→ WHAT THIS TASK INVOLVES:
Would you please write out only the lines running from the top of the listing through the one holding "of the container", exactly, with both ends kept and pictures left out?
BEGIN WORKING DATA
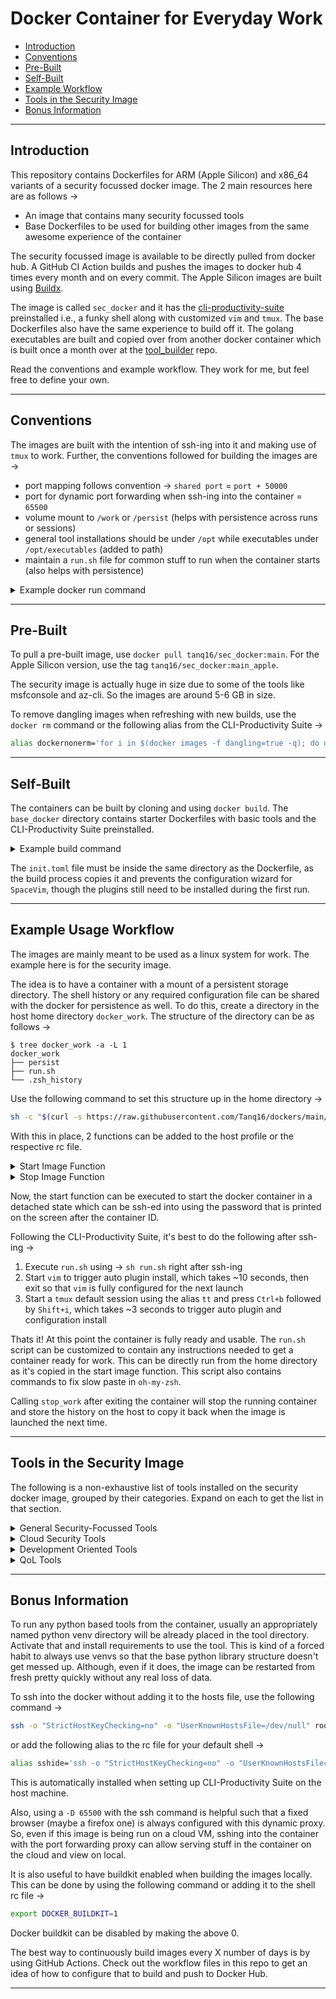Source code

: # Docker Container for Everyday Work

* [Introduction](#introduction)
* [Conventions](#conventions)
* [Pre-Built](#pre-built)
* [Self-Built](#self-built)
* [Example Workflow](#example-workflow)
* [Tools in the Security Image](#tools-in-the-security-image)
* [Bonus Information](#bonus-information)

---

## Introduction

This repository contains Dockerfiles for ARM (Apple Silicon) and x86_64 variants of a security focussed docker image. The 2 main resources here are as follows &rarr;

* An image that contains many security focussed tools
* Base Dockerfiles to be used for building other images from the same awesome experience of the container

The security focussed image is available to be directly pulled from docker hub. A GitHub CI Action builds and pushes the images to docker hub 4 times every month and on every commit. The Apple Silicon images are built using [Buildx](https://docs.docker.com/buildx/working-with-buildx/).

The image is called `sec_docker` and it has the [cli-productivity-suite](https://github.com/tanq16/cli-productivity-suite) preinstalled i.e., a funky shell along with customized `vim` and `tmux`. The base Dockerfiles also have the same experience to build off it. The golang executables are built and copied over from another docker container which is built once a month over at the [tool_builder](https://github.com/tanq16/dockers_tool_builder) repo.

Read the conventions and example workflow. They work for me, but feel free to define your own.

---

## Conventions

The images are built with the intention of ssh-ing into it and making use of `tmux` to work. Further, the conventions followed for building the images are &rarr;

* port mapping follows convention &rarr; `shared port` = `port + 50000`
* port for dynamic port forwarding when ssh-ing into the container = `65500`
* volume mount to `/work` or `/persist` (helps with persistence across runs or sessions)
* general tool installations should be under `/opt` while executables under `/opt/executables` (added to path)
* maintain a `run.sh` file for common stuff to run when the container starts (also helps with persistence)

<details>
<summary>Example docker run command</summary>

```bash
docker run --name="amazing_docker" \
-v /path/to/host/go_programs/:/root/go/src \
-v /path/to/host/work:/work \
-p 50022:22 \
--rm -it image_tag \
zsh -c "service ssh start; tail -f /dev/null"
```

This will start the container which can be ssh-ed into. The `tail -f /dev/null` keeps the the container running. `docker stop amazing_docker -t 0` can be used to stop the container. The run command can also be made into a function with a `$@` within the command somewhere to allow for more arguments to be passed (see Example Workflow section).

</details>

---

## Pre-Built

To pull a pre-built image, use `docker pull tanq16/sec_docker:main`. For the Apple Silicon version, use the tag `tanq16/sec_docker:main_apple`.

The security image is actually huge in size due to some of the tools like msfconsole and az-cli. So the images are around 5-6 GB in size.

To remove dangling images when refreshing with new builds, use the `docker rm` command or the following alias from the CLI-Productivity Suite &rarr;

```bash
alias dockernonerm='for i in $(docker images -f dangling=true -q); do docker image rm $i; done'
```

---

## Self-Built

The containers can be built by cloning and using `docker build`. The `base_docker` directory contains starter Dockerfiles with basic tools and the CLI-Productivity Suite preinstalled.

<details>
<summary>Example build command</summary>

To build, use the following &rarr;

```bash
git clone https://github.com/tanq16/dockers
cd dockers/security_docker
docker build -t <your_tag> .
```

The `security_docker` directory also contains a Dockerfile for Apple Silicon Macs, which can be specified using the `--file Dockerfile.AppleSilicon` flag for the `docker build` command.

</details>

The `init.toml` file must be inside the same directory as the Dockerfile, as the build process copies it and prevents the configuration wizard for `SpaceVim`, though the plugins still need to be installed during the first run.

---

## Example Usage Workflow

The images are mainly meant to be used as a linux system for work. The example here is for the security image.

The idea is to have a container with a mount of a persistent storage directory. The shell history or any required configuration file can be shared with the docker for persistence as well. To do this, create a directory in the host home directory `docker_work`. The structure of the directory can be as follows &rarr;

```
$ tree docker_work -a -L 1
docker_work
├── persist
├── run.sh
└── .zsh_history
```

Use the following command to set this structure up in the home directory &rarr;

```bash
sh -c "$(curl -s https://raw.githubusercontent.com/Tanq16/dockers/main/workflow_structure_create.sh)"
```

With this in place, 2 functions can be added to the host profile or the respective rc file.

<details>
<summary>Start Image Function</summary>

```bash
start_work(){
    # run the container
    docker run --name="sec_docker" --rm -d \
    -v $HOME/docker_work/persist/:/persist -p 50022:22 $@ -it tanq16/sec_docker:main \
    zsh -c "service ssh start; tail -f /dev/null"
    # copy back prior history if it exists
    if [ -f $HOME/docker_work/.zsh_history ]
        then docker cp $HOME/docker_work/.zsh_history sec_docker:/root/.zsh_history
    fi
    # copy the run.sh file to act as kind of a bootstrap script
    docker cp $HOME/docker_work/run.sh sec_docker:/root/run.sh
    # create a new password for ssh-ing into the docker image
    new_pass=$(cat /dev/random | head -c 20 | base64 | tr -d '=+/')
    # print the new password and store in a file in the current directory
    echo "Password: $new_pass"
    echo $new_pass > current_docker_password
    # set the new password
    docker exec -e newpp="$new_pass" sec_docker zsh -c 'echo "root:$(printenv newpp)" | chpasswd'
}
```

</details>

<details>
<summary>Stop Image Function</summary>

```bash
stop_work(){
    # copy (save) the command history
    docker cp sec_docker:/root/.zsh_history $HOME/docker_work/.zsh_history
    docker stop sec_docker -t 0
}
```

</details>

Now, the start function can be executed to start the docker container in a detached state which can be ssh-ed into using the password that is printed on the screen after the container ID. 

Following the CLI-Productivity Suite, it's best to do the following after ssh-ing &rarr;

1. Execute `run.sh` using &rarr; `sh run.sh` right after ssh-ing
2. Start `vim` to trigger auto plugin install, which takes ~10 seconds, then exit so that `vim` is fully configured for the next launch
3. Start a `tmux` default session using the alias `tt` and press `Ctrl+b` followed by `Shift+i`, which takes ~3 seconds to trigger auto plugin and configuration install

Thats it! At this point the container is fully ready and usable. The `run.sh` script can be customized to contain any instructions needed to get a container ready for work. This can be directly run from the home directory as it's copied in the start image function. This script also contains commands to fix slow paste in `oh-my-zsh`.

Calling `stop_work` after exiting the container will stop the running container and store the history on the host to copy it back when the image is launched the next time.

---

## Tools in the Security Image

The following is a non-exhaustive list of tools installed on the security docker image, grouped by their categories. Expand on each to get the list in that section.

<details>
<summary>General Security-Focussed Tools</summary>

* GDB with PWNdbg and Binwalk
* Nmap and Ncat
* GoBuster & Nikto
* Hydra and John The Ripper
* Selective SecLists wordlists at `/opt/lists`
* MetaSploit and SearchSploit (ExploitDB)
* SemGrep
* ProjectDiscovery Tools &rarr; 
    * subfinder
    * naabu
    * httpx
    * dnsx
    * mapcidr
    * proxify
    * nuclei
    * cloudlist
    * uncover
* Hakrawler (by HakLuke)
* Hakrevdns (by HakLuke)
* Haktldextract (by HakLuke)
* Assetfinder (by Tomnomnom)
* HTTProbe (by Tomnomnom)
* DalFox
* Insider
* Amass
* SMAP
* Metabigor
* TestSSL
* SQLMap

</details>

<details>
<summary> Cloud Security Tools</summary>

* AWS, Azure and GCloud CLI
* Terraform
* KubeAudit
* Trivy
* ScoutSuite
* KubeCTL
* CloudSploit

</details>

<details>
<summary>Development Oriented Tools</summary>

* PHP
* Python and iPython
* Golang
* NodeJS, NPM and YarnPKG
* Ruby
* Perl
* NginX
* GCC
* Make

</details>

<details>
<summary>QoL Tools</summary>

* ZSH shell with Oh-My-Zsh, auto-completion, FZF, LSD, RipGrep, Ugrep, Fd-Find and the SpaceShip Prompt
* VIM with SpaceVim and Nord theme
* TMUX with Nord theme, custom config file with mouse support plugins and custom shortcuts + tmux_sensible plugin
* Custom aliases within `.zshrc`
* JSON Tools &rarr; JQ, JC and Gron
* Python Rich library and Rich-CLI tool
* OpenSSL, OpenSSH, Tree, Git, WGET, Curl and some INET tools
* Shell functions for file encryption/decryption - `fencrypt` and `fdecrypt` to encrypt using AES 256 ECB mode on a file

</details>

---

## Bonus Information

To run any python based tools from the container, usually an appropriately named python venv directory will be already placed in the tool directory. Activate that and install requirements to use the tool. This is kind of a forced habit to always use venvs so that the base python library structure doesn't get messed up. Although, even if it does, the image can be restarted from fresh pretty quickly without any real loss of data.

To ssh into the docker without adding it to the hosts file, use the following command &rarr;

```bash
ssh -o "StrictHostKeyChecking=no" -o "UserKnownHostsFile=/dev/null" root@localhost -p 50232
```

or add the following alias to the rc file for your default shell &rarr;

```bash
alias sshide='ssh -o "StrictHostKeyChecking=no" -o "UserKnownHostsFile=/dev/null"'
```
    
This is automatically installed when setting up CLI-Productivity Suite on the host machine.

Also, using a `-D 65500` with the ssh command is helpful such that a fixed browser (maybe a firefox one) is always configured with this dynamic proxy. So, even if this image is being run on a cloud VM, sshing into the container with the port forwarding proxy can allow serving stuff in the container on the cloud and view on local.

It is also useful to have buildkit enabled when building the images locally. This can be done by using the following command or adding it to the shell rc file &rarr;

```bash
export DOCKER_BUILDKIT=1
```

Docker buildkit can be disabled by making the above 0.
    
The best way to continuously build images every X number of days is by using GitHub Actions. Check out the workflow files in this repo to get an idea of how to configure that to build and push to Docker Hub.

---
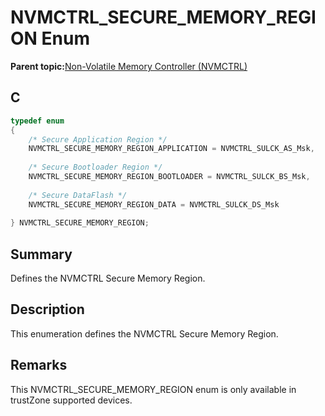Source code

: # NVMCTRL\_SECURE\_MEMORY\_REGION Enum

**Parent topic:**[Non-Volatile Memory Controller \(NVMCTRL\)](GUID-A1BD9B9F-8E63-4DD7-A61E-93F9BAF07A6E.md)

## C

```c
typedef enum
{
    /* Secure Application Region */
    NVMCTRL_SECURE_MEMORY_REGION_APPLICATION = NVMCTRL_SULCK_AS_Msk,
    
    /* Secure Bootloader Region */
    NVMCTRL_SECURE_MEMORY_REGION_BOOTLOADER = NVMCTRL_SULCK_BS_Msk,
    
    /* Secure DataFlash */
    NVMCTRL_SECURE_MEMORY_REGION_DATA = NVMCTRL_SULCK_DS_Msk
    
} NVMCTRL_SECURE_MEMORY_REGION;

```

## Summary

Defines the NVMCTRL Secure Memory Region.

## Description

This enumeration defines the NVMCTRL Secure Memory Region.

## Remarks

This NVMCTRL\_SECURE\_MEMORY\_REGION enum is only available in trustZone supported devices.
END WORKING DATA
→ YOUR SOLUTION:
Source code

: # Docker Container for Everyday Work

* [Introduction](#introduction)
* [Conventions](#conventions)
* [Pre-Built](#pre-built)
* [Self-Built](#self-built)
* [Example Workflow](#example-workflow)
* [Tools in the Security Image](#tools-in-the-security-image)
* [Bonus Information](#bonus-information)

---

## Introduction

This repository contains Dockerfiles for ARM (Apple Silicon) and x86_64 variants of a security focussed docker image. The 2 main resources here are as follows &rarr;

* An image that contains many security focussed tools
* Base Dockerfiles to be used for building other images from the same awesome experience of the container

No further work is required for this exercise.